I am using very steadily (streak=108), relatively intensely Clozemaster at the moment, targeting ca. 200 repetitions a day and I have a score nearing 500,000.
I am struck how poorly distributed/smoothed the daily workload remains over time.
Looking at my schedule in coming days, I have days with 16 reps, days with 276, a crazy difference of 17x.
As a user of Supermemo, I am never faced with that issue because Supermemo slightly randomizes the repetition spread. It would not be 90 days or 180 days, but 90 plus a random number within a range of +/- 5% of 90, 180 +/- 5%.
This has obviously no impact on the memorization efficacy.
After a few iterations, the result is that you do not get crazy, daily workload clusters like in Clozemaster currently: everything gets randomly smoothed out after a while.
I believe that it is programmatically trivial to implement and would greatly increase the comfort of using the app for committed users.
What are your review settings under both “Review Intervals” and “For sentences answered correctly that are already 100% Mastered”?
If your review intervals are multiples of each other (like 10 and 30), or even if they have some divisors in common (like 20 and 30), I believe that there will be a tendency for them to start clustering on certain days. It so happens that the review intervals chosen by default are multiples of each other (perhaps 0, 1, 10, 30, and 180 days), so this is common.
I believe that the intervals chosen by “Hard/Normal/Easy” for sentences that are already 100% mastered are always either half or an integral number of times the interval for 100% mastered. I don’t think this the interface currently allows us to change this, however.
For one of my languages, I long ago changed the settings to 1, 5, 11, 23, and 365 days, with an always increasing next review interval for Hard/Normal/Easy buttons. I do get pile-ups, perhaps partly due to the fact that 5 goes into 365 evenly, but more likely because of the fact that the intervals for Hard/Normal/Easy are multiples of 365. Today I changed the 5 to 4 so that none of the intervals would have any factors in common, but I still expect to see pile-ups.
Randomization would probably do a better job of smoothing out peaks, but at least setting the review intervals is under our control.

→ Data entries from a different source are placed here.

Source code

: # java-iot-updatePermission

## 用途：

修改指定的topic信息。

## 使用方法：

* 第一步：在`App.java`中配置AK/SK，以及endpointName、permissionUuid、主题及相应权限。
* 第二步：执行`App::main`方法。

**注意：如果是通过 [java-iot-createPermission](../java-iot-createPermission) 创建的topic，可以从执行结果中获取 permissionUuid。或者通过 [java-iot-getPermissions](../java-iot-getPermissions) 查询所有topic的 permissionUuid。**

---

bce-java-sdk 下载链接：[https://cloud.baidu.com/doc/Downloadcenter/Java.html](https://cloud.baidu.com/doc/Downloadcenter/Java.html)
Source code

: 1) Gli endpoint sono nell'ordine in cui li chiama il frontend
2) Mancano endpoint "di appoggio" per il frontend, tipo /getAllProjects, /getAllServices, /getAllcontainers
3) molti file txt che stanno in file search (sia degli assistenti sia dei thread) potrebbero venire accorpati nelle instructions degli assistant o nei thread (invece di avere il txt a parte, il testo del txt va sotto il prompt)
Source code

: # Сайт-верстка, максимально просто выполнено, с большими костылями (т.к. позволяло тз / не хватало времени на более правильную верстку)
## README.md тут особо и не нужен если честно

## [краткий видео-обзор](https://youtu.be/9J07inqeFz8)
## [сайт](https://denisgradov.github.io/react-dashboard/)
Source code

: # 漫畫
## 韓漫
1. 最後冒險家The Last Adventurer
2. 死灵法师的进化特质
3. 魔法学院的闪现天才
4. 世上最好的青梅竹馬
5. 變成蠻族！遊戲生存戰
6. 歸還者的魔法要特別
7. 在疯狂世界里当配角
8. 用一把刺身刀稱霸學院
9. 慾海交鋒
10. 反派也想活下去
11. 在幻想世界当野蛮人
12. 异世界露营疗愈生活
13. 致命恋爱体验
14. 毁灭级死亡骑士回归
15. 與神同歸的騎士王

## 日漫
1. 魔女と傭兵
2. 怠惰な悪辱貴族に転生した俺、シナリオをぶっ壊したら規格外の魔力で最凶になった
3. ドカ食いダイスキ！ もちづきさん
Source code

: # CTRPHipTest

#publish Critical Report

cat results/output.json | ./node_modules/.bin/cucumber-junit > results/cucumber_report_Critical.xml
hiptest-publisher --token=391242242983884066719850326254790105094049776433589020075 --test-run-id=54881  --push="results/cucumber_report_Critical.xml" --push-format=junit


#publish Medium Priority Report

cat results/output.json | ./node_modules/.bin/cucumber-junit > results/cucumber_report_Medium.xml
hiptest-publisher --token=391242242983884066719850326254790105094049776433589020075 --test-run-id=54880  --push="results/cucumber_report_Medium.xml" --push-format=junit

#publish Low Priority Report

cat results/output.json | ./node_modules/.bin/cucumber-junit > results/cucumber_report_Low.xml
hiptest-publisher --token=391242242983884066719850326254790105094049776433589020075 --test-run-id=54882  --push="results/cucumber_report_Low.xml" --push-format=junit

@mike, do you have any comment as to the feasibility of the kind of dispersion that @Anxos is mentioning? It would be a little harder to explain in the interface, but hopefully not too much harder.
Fuzz is coming, but that will only help with reviews moving forward. There will still be the issues of 1. if you already have a huge number of reviews backlogged and 2. there are already a bunch queued up for the same day like in the graph @morbrorper posted above.
might be out of scope for this thread - max reviews per collection per day seems like it might be the best option, but we’re open to ideas/discussion. Also not sure how that’d work with review forecasting just yet.
For 2., perhaps some way to redistribute reviews? A form like “Redistribute reviews evenly over the next N days” or “Redistribute reviews with a max of N per day” that you could submit whenever you get backed up or you’re coming back after a break? Open to ideas here too, we’re still thinking it through.